[Opening PROVIDED DATA section]

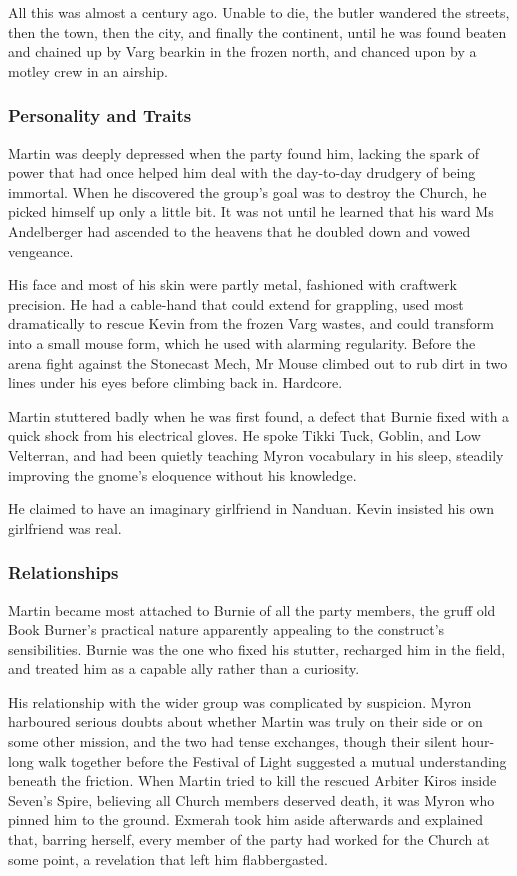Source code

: All this was almost a century ago.  Unable to die, the butler wandered the streets, then the town, then the city, and finally the continent, until he was found beaten and chained up by Varg bearkin in the frozen north, and chanced upon by a motley crew in an airship.

\subsubsection{Personality and Traits}

Martin was deeply depressed when the party found him, lacking the spark of power that had once helped him deal with the day-to-day drudgery of being immortal.  When he discovered the group's goal was to destroy the Church, he picked himself up only a little bit.  It was not until he learned that his ward Ms Andelberger had ascended to the heavens that he doubled down and vowed vengeance.

His face and most of his skin were partly metal, fashioned with craftwerk precision.  He had a cable-hand that could extend for grappling, used most dramatically to rescue Kevin from the frozen Varg wastes, and could transform into a small mouse form, which he used with alarming regularity.  Before the arena fight against the Stonecast Mech, Mr Mouse climbed out to rub dirt in two lines under his eyes before climbing back in.  Hardcore.

Martin stuttered badly when he was first found, a defect that Burnie fixed with a quick shock from his electrical gloves.  He spoke Tikki Tuck, Goblin, and Low Velterran, and had been quietly teaching Myron vocabulary in his sleep, steadily improving the gnome's eloquence without his knowledge.

He claimed to have an imaginary girlfriend in Nanduan.  Kevin insisted his own girlfriend was real.

\subsubsection{Relationships}

Martin became most attached to Burnie of all the party members, the gruff old Book Burner's practical nature apparently appealing to the construct's sensibilities.  Burnie was the one who fixed his stutter, recharged him in the field, and treated him as a capable ally rather than a curiosity.

His relationship with the wider group was complicated by suspicion.  Myron harboured serious doubts about whether Martin was truly on their side or on some other mission, and the two had tense exchanges, though their silent hour-long walk together before the Festival of Light suggested a mutual understanding beneath the friction.  When Martin tried to kill the rescued Arbiter Kiros inside Seven's Spire, believing all Church members deserved death, it was Myron who pinned him to the ground.  Exmerah took him aside afterwards and explained that, barring herself, every member of the party had worked for the Church at some point, a revelation that left him flabbergasted.


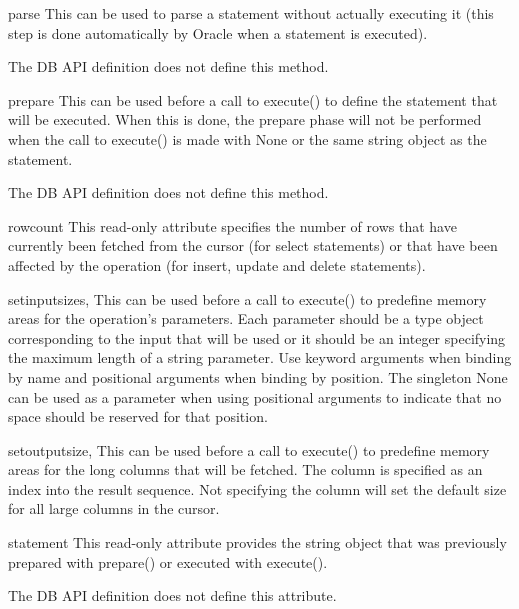 \documentclass{manual}
\begin{document}
\begin{funcdesc}{parse}{}
  This can be used to parse a statement without actually executing it (this
  step is done automatically by Oracle when a statement is executed).

   The DB API definition does not define this method.
\end{funcdesc}

\begin{funcdesc}{prepare}{}
  This can be used before a call to execute() to define the statement that will
  be executed. When this is done, the prepare phase will not be performed when
  the call to execute() is made with None or the same string object as the
  statement.

   The DB API definition does not define this method.
\end{funcdesc}

\begin{datadesc}{rowcount}
  This read-only attribute specifies the number of rows that have currently
  been fetched from the cursor (for select statements) or that have been
  affected by the operation (for insert, update and delete statements).
\end{datadesc}

\begin{funcdesc}{setinputsizes}{, }
  This can be used before a call to execute() to predefine memory areas for the
  operation's parameters. Each parameter should be a type object corresponding
  to the input that will be used or it should be an integer specifying the
  maximum length of a string parameter. Use keyword arguments when binding by
  name and positional arguments when binding by position. The singleton None
  can be used as a parameter when using positional arguments to indicate that
  no space should be reserved for that position.
\end{funcdesc}

\begin{funcdesc}{setoutputsize}{, }
  This can be used before a call to execute() to predefine memory areas for the
  long columns that will be fetched. The column is specified as an index into
  the result sequence. Not specifying the column will set the default size for
  all large columns in the cursor.
\end{funcdesc}

\begin{datadesc}{statement}
  This read-only attribute provides the string object that was previously
  prepared with prepare() or executed with execute().

   The DB API definition does not define this attribute.
\end{datadesc}
\end{document}
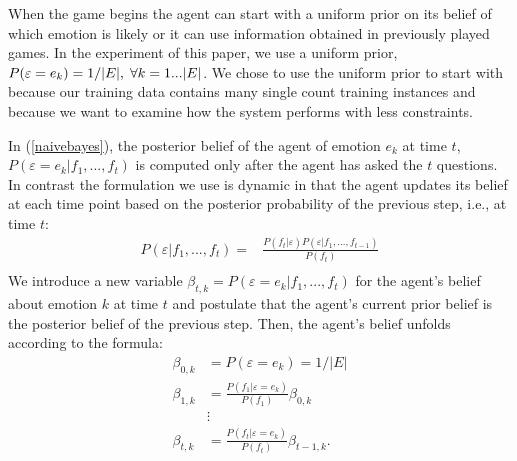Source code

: \documentclass[a4paper]{article}
\begin{document}




When the game begins the agent can start with a uniform prior on its belief of
which emotion is likely or it can use information obtained in previously
played games.  In the experiment of this paper, we use a uniform prior,
$P(\varepsilon=e_k) =1/|E|, \thickspace \forall k=1...|E|$.  We chose to use
the uniform prior to start with because our training data contains many single
count training instances and because we want to examine how the system
performs with less constraints.  

In (\ref{naivebayes}), the posterior belief of the agent of emotion $e_k$ at time $t$, $P(\varepsilon=e_k | f_1,...,f_t)$ is computed only after the agent has asked the $t$ questions.  In
contrast the formulation we use is dynamic in that the agent updates its
belief at each time point based on the posterior probability of the previous
step, i.e., at time $t$:
\begin{equation}\label{adaptive}
\begin{aligned}
P(\varepsilon|f_1,...,f_t) =&  \frac{  P( f_t|\varepsilon)  P(\varepsilon|f_1,...,f_{t-1})}{P(f_t)} \\
\end{aligned}
\end{equation}
We introduce a new variable $\beta_{t,k}=P(\varepsilon=e_k | f_1,...,f_t)$
for the agent's belief about emotion $k$ at time $t$ and postulate that the
agent's current prior belief is the posterior belief of the previous
step. Then, the agent's belief unfolds according to the formula:
\begin{equation}\label{adaptive2}
\begin{aligned}
\beta_{0,k} &= P(\varepsilon=e_k) = 1/|E| \\
\beta_{1,k} &= \frac{P(f_1 | \varepsilon=e_k)}{P(f_1)} \beta_{0,k} \\
& \vdots \\
\beta_{t,k} &=  \frac{ P(f_t|\varepsilon=e_k)}{ P(f_t)} \beta_{t-1,k} .
\end{aligned}
\end{equation}
\end{document}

[Closing PROVIDED DATA section]

> THE PROBLEM:
In the listing above, find each line with the word "parameter" and copy it.

> RESPONSE TO THIS EXERCISE:
  operation's parameters. Each parameter should be a type object corresponding
  maximum length of a string parameter. Use keyword arguments when binding by
  can be used as a parameter when using positional arguments to indicate that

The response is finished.